■ **Work instruction**
Please write out all the data that follows exactly, without the pictures.

Stored data:
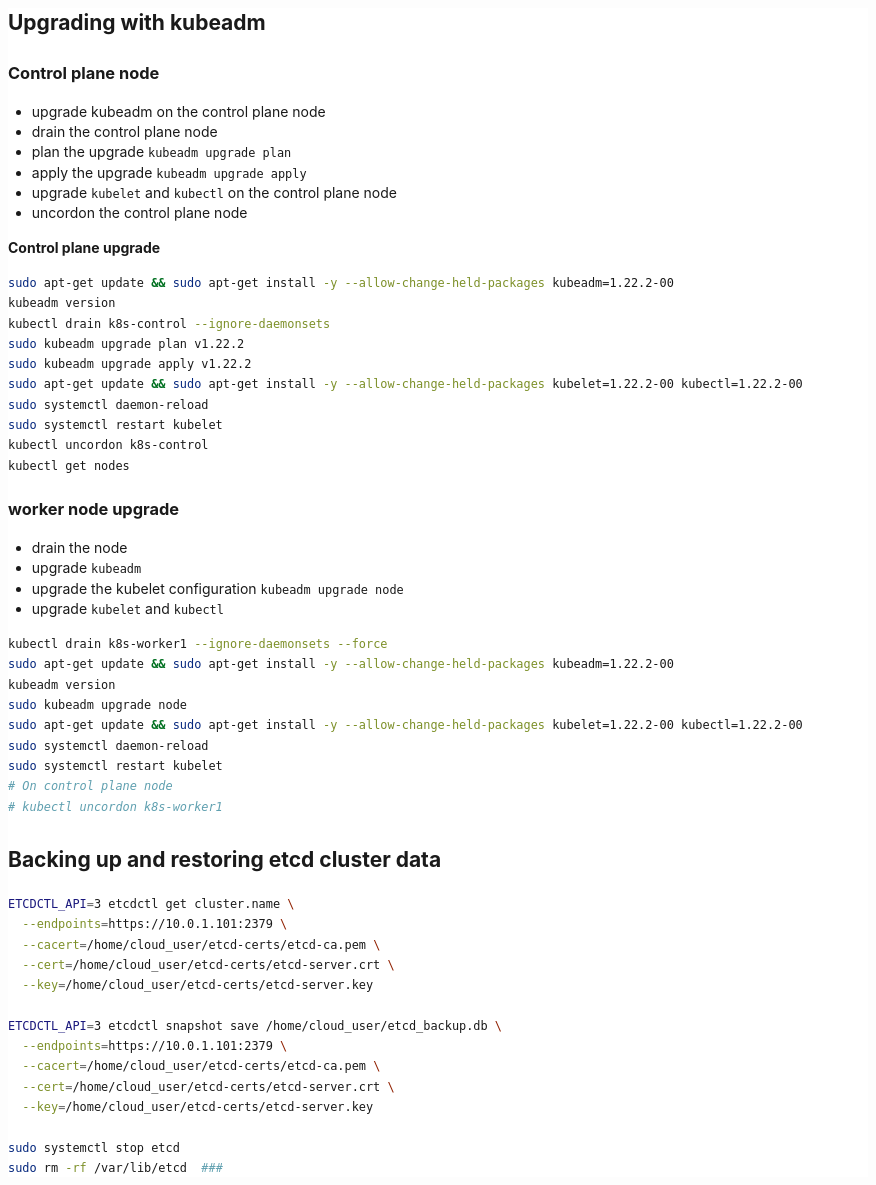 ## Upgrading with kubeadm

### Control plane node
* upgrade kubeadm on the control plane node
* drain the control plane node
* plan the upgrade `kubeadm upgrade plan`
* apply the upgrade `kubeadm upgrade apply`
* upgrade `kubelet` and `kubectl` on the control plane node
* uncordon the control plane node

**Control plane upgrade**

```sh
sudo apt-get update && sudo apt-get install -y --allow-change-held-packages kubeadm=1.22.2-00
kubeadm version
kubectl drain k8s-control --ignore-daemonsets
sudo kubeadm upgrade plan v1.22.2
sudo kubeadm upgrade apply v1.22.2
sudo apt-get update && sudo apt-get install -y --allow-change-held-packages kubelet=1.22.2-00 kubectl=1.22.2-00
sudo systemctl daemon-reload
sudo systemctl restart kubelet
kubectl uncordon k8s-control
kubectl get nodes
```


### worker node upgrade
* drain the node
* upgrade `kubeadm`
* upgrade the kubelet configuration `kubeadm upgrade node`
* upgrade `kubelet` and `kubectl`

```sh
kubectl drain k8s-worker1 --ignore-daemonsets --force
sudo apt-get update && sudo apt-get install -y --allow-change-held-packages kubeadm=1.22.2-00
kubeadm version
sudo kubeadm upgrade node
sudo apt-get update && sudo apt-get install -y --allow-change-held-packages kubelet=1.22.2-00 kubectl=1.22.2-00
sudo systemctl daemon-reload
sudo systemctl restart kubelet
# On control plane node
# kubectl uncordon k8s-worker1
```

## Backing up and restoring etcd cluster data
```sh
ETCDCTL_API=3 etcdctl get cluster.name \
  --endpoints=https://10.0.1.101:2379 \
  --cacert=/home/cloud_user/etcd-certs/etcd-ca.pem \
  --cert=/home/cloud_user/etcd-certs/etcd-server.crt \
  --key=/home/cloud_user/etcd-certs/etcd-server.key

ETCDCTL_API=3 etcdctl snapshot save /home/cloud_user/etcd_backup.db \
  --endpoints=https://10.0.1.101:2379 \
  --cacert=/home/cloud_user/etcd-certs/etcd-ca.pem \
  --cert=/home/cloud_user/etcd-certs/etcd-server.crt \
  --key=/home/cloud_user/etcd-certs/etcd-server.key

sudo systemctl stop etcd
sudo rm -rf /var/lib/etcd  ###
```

■ **Solution to this exercise**
 ## Upgrading with kubeadm

### Control plane node
* upgrade kubeadm on the control plane node
* drain the control plane node
* plan the upgrade `kubeadm upgrade plan`
* apply the upgrade `kubeadm upgrade apply`
* upgrade `kubelet` and `kubectl` on the control plane node
* uncordon the control plane node

**Control plane upgrade**

```sh
sudo apt-get update && sudo apt-get install -y --allow-change-held-packages kubeadm=1.22.2-00
kubeadm version
kubectl drain k8s-control --ignore-daemonsets
sudo kubeadm upgrade plan v1.22.2
sudo kubeadm upgrade apply v1.22.2
sudo apt-get update && sudo apt-get install -y --allow-change-held-packages kubelet=1.22.2-00 kubectl=1.22.2-00
sudo systemctl daemon-reload
sudo systemctl restart kubelet
kubectl uncordon k8s-control
kubectl get nodes
```


### worker node upgrade
* drain the node
* upgrade `kubeadm`
* upgrade the kubelet configuration `kubeadm upgrade node`
* upgrade `kubelet` and `kubectl`

```sh
kubectl drain k8s-worker1 --ignore-daemonsets --force
sudo apt-get update && sudo apt-get install -y --allow-change-held-packages kubeadm=1.22.2-00
kubeadm version
sudo kubeadm upgrade node
sudo apt-get update && sudo apt-get install -y --allow-change-held-packages kubelet=1.22.2-00 kubectl=1.22.2-00
sudo systemctl daemon-reload
sudo systemctl restart kubelet
# On control plane node
# kubectl uncordon k8s-worker1
```

## Backing up and restoring etcd cluster data
```sh
ETCDCTL_API=3 etcdctl get cluster.name \
  --endpoints=https://10.0.1.101:2379 \
  --cacert=/home/cloud_user/etcd-certs/etcd-ca.pem \
  --cert=/home/cloud_user/etcd-certs/etcd-server.crt \
  --key=/home/cloud_user/etcd-certs/etcd-server.key

ETCDCTL_API=3 etcdctl snapshot save /home/cloud_user/etcd_backup.db \
  --endpoints=https://10.0.1.101:2379 \
  --cacert=/home/cloud_user/etcd-certs/etcd-ca.pem \
  --cert=/home/cloud_user/etcd-certs/etcd-server.crt \
  --key=/home/cloud_user/etcd-certs/etcd-server.key

sudo systemctl stop etcd
sudo rm -rf /var/lib/etcd  ###
```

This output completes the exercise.